Google has unveiled a new Text-to-Speech (TTS) model powered by Gemini 3.1 Flash. Supporting over 70 languages, the model allows developers to fine-tune style, pace, and accent using specialized audio tags. According to The Decoder, this is Google's most natural and expressive voice solution to date, even enabling the creation of multi-voice dialogues.
In terms of price-to-performance ratio, the new model outperforms ElevenLabs v3, securing second place in the overall Artificial Analysis rankings with an Elo score of 1211. This positioning firmly establishes Google as a major player in the TTS market, trailing only Inworld 1.5 Max.
The model is currently available in preview via the Gemini API, through Vertex AI for enterprise clients, and within Google Vids for Workspace users. While a free tier is available, it requires users to permit Google to use their data for product improvement. The paid tier ensures data privacy, priced at $1.00 per million input tokens and $20.00 per million output tokens. For batch processing, these costs are halved to $0.50 and $10.00, respectively. All AI-generated audio is watermarked using Google’s SynthID technology.

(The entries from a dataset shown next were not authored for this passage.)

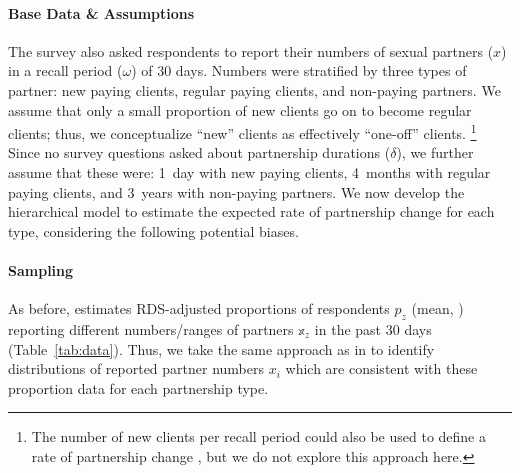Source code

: \paragraph{Base Data \& Assumptions}
The survey \cite{Baral2014} also asked respondents to report
their numbers of sexual partners ($x$) in a recall period ($\omega$) of $30$ days.
Numbers were stratified by three types of partner:
new paying clients, regular paying clients, and non-paying partners.
We assume that only a small proportion of new clients go on to become regular clients;
thus, we conceptualize ``new'' clients as effectively ``one-off'' clients.%
\footnote{The number of new clients per recall period
  could also be used to define a rate of partnership change \cite{Fazito2012},
  but we do not explore this approach here.}
Since no survey questions asked about partnership durations ($\delta$),
we further assume that these were:
1~day with new paying clients,
4~months with regular paying clients, and
3~years with non-paying partners.
We now develop the hierarchical model to estimate
the expected rate of partnership change for each type,
considering the following potential biases.
\paragraph{Sampling}
As before, \cite{Baral2014} estimates RDS-adjusted proportions of respondents $p_z$ (mean, \ci)
reporting different numbers/ranges of partners $\mathbb{x}_z$ in the past 30 days
(Table~\ref{tab:data}).
Thus, we take the same approach as in 
to identify distributions of reported partner numbers $x_i$
which are consistent with these proportion data for each partnership type.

For businesses, this launch represents a significant expansion of AI voice capabilities. Broad language support combined with granular speech control allows for the creation of truly global and personalized voice products—ranging from customer service bots to automated content localization. The competitive pricing and high-quality benchmarks offer an attractive alternative for companies looking to scale voice interfaces efficiently. Furthermore, the integration of SynthID addresses the critical need for distinguishing AI-generated content, providing a layer of transparency in an increasingly cautious digital landscape.